··· RECORDS PROVIDED ···

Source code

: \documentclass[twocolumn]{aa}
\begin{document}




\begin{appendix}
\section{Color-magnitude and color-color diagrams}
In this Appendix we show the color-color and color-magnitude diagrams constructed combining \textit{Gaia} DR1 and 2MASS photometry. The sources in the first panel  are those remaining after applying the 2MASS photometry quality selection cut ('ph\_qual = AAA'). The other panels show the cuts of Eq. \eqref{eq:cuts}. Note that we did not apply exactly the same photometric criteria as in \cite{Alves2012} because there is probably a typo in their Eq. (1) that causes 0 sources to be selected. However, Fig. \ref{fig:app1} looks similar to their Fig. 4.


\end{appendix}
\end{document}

···

TASK DESCRIPTION – Transcribe every record. Match each line exactly.

OUTPUT FOR THIS TASK –
Source code

: \documentclass[twocolumn]{aa}
\begin{document}




\begin{appendix}
\section{Color-magnitude and color-color diagrams}
In this Appendix we show the color-color and color-magnitude diagrams constructed combining \textit{Gaia} DR1 and 2MASS photometry. The sources in the first panel  are those remaining after applying the 2MASS photometry quality selection cut ('ph\_qual = AAA'). The other panels show the cuts of Eq. \eqref{eq:cuts}. Note that we did not apply exactly the same photometric criteria as in \cite{Alves2012} because there is probably a typo in their Eq. (1) that causes 0 sources to be selected. However, Fig. \ref{fig:app1} looks similar to their Fig. 4.


\end{appendix}
\end{document}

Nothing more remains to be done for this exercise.